→ **Collected data**:

§ §

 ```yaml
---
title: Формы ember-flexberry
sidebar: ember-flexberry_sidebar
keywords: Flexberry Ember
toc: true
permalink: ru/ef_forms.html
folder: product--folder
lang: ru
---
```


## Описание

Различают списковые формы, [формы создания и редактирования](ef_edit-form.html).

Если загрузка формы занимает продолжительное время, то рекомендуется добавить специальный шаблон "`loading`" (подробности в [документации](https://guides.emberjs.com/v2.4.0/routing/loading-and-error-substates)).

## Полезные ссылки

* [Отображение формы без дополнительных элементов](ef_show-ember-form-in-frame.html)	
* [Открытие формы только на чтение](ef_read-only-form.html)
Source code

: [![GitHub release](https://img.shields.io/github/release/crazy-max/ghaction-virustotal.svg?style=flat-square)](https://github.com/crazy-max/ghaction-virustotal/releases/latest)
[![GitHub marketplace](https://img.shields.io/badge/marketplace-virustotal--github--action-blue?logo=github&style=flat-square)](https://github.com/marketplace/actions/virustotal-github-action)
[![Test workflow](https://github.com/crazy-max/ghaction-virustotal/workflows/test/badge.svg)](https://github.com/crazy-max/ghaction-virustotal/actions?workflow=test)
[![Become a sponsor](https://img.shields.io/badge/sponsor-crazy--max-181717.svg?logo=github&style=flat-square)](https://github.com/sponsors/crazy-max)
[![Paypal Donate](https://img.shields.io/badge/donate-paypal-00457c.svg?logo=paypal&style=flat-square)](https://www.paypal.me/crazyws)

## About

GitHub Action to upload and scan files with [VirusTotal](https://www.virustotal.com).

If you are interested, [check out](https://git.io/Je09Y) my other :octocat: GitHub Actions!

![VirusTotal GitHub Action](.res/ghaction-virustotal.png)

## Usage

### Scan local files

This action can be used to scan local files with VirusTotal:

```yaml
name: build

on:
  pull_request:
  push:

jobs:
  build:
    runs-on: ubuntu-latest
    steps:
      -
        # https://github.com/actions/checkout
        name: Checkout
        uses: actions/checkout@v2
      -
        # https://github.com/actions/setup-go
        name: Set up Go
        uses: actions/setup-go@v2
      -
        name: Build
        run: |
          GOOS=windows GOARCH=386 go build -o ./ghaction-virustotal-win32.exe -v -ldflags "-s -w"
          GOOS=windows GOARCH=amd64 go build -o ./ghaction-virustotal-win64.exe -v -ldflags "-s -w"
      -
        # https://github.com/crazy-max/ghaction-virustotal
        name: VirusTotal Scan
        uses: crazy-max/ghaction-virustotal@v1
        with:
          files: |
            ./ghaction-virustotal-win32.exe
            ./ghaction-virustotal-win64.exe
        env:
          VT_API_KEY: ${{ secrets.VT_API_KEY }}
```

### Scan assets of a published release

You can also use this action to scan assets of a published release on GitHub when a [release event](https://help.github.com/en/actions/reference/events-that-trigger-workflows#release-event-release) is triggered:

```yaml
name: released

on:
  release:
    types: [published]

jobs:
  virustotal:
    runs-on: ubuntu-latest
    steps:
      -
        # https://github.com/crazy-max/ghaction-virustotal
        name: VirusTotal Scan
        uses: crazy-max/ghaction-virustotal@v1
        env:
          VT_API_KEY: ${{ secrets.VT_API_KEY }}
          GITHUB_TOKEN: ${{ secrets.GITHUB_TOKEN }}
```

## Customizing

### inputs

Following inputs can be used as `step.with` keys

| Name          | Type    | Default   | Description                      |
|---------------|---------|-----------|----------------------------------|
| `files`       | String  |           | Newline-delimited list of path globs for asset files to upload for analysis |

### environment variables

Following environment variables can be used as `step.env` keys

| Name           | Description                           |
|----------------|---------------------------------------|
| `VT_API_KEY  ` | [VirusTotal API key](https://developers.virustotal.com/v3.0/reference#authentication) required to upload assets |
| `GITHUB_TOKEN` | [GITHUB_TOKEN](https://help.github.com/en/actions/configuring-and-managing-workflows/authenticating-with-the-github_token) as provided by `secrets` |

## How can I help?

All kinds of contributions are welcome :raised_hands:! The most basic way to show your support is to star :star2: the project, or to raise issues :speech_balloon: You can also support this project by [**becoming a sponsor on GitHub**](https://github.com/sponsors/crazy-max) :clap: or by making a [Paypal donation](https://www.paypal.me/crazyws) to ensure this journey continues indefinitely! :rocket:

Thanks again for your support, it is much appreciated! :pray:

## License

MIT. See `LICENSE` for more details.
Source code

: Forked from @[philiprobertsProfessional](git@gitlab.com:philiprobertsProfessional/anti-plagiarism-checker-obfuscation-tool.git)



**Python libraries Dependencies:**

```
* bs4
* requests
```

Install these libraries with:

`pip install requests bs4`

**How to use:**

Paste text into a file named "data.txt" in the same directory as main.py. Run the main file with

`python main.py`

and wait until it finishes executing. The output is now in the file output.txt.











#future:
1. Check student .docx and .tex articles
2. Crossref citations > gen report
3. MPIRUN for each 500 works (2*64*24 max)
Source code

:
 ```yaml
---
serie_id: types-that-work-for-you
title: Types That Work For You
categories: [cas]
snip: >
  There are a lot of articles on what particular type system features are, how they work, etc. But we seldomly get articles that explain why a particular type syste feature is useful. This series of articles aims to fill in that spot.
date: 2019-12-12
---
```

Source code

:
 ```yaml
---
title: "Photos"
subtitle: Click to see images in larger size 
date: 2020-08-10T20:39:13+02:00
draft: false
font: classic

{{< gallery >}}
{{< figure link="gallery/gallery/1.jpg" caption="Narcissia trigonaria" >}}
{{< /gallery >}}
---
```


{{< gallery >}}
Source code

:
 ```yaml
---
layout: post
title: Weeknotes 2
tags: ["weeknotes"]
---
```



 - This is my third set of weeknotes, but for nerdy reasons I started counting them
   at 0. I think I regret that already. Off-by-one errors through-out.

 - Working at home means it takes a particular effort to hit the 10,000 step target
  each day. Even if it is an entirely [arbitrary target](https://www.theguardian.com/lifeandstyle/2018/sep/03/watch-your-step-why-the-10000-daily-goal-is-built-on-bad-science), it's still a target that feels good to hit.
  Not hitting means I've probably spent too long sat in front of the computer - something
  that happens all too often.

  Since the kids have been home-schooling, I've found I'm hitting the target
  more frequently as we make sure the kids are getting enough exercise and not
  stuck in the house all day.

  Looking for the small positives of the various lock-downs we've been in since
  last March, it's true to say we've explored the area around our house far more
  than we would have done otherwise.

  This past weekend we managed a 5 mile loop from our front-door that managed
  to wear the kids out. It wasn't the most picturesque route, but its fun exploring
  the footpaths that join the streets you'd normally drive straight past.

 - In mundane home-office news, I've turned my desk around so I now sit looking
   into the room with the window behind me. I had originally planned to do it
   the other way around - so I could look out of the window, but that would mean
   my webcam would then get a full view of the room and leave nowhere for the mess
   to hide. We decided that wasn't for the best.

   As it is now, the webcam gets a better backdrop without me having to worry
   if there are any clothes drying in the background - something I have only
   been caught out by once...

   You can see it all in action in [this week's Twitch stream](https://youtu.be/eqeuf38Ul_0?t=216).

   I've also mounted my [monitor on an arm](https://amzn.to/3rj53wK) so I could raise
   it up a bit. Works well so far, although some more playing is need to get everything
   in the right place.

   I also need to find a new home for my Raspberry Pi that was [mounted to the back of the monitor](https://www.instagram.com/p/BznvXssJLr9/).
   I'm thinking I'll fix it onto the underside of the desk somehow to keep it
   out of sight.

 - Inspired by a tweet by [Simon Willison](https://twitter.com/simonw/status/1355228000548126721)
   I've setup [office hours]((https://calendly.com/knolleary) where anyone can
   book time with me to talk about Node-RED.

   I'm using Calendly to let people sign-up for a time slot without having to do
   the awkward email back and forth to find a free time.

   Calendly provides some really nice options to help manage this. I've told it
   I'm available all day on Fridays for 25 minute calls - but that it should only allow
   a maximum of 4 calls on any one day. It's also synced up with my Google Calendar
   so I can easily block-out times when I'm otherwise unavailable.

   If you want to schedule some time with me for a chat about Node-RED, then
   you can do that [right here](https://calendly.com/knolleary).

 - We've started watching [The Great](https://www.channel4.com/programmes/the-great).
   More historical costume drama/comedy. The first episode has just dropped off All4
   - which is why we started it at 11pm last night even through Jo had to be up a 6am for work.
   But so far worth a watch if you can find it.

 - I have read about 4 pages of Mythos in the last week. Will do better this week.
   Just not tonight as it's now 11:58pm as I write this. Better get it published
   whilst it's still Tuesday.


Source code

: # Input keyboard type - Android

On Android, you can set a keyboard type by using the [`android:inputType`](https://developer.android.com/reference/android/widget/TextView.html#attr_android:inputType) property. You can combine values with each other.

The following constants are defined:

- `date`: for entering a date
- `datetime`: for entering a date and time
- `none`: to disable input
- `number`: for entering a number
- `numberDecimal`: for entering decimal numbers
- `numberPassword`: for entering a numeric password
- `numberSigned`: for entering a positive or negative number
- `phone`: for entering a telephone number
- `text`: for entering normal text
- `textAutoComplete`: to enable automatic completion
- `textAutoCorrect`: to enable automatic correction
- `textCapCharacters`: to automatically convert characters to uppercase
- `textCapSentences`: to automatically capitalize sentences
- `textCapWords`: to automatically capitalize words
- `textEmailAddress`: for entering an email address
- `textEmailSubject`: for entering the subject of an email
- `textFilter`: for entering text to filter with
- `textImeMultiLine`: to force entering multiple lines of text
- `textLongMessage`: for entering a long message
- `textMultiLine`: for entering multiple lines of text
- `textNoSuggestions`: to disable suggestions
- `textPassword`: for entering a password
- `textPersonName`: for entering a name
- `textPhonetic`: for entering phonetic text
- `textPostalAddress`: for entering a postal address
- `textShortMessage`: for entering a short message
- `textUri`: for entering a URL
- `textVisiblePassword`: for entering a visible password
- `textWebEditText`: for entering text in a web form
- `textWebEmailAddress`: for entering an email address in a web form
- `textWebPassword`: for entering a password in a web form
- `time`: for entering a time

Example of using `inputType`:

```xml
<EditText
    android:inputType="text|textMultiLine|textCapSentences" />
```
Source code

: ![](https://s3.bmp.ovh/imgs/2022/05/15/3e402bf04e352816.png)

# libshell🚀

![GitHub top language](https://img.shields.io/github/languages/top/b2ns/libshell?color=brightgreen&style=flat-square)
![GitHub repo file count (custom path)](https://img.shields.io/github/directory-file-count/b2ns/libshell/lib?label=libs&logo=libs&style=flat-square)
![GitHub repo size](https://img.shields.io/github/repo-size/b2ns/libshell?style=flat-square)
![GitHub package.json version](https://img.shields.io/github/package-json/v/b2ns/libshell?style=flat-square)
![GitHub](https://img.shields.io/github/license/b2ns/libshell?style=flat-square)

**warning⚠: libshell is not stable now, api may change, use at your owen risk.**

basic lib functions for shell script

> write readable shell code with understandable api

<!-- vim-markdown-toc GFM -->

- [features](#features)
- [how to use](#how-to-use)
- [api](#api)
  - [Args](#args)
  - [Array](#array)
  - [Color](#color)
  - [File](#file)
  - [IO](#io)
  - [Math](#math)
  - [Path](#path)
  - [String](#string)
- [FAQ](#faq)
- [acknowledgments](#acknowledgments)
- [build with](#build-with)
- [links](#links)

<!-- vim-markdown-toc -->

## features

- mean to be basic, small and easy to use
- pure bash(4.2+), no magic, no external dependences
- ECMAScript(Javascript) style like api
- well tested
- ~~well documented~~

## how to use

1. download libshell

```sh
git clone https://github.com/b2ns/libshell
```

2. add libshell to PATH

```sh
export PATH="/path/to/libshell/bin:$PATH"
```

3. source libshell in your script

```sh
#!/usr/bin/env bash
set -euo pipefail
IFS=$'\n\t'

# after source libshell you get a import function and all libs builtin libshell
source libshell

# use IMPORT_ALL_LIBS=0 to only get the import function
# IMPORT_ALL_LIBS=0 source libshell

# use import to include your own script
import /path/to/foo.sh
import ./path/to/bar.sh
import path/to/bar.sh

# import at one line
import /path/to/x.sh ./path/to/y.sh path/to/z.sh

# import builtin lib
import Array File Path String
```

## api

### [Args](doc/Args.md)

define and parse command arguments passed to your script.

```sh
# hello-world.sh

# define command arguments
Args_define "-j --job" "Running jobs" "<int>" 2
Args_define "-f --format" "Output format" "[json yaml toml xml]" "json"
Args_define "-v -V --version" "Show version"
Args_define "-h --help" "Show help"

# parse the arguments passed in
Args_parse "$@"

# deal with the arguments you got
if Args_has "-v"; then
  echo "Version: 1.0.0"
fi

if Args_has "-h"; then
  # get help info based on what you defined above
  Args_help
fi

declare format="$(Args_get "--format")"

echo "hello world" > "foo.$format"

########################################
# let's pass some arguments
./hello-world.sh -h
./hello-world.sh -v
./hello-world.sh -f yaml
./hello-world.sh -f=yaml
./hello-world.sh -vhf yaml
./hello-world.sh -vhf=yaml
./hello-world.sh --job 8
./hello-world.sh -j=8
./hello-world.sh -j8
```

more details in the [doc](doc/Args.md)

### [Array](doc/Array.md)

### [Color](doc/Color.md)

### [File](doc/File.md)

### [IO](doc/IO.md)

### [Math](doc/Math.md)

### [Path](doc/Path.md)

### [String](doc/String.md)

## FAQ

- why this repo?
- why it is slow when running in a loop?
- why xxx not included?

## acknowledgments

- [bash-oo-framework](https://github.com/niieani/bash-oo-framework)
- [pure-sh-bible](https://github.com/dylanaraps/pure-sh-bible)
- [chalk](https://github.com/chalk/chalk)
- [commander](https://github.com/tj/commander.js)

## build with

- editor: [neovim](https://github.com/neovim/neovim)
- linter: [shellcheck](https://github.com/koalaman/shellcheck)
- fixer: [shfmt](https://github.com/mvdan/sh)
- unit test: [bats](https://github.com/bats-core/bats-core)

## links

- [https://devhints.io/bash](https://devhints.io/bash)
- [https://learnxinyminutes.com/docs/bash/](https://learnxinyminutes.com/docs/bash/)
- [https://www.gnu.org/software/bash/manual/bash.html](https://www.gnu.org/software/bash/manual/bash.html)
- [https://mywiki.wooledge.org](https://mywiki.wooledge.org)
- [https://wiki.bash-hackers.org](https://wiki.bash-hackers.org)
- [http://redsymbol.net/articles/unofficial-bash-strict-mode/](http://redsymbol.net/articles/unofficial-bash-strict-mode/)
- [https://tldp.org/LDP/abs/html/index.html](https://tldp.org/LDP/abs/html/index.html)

§ §

→ **What is needed**:
Give back, exactly as written, the stretch from the line with "- which is why" through the line with "- I have read", and no other lines from the records above.

→ **Solution to the problem**:
   - which is why we started it at 11pm last night even through Jo had to be up a 6am for work.
   But so far worth a watch if you can find it.

 - I have read about 4 pages of Mythos in the last week. Will do better this week.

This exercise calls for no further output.